[Work to complete]: The records that follow must be reproduced in full, exactly as written.

(Extracted records)
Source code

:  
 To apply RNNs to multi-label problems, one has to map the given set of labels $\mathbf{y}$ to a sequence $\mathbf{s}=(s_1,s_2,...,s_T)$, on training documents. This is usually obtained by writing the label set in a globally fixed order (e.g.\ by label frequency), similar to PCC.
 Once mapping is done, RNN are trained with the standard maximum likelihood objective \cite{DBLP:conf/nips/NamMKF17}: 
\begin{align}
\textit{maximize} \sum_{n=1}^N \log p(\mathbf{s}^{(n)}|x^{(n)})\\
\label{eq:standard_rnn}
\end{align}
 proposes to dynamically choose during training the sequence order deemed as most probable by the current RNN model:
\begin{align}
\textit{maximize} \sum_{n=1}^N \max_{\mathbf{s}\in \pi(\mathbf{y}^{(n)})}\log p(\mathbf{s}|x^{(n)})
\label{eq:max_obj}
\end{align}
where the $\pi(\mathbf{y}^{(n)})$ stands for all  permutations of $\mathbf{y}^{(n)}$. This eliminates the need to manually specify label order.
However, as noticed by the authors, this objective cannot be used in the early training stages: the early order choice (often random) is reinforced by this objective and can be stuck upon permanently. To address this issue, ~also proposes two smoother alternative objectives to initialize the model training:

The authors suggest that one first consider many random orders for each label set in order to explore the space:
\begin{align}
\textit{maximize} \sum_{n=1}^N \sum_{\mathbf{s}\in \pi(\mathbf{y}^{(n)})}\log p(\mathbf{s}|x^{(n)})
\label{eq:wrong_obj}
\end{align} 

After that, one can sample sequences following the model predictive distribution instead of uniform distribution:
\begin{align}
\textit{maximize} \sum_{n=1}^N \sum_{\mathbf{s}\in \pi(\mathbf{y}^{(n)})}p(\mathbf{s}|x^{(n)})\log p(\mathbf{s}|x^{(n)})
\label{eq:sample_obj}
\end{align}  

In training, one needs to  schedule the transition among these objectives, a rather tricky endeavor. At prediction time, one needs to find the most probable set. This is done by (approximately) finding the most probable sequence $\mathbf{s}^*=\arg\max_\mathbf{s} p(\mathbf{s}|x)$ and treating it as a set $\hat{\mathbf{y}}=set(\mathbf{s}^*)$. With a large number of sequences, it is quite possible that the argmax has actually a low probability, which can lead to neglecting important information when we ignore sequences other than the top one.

[Answer for the task]:
Source code

:  
 To apply RNNs to multi-label problems, one has to map the given set of labels $\mathbf{y}$ to a sequence $\mathbf{s}=(s_1,s_2,...,s_T)$, on training documents. This is usually obtained by writing the label set in a globally fixed order (e.g.\ by label frequency), similar to PCC.
 Once mapping is done, RNN are trained with the standard maximum likelihood objective \cite{DBLP:conf/nips/NamMKF17}: 
\begin{align}
\textit{maximize} \sum_{n=1}^N \log p(\mathbf{s}^{(n)}|x^{(n)})\\
\label{eq:standard_rnn}
\end{align}
 proposes to dynamically choose during training the sequence order deemed as most probable by the current RNN model:
\begin{align}
\textit{maximize} \sum_{n=1}^N \max_{\mathbf{s}\in \pi(\mathbf{y}^{(n)})}\log p(\mathbf{s}|x^{(n)})
\label{eq:max_obj}
\end{align}
where the $\pi(\mathbf{y}^{(n)})$ stands for all  permutations of $\mathbf{y}^{(n)}$. This eliminates the need to manually specify label order.
However, as noticed by the authors, this objective cannot be used in the early training stages: the early order choice (often random) is reinforced by this objective and can be stuck upon permanently. To address this issue, ~also proposes two smoother alternative objectives to initialize the model training:

The authors suggest that one first consider many random orders for each label set in order to explore the space:
\begin{align}
\textit{maximize} \sum_{n=1}^N \sum_{\mathbf{s}\in \pi(\mathbf{y}^{(n)})}\log p(\mathbf{s}|x^{(n)})
\label{eq:wrong_obj}
\end{align} 

After that, one can sample sequences following the model predictive distribution instead of uniform distribution:
\begin{align}
\textit{maximize} \sum_{n=1}^N \sum_{\mathbf{s}\in \pi(\mathbf{y}^{(n)})}p(\mathbf{s}|x^{(n)})\log p(\mathbf{s}|x^{(n)})
\label{eq:sample_obj}
\end{align}  

In training, one needs to  schedule the transition among these objectives, a rather tricky endeavor. At prediction time, one needs to find the most probable set. This is done by (approximately) finding the most probable sequence $\mathbf{s}^*=\arg\max_\mathbf{s} p(\mathbf{s}|x)$ and treating it as a set $\hat{\mathbf{y}}=set(\mathbf{s}^*)$. With a large number of sequences, it is quite possible that the argmax has actually a low probability, which can lead to neglecting important information when we ignore sequences other than the top one.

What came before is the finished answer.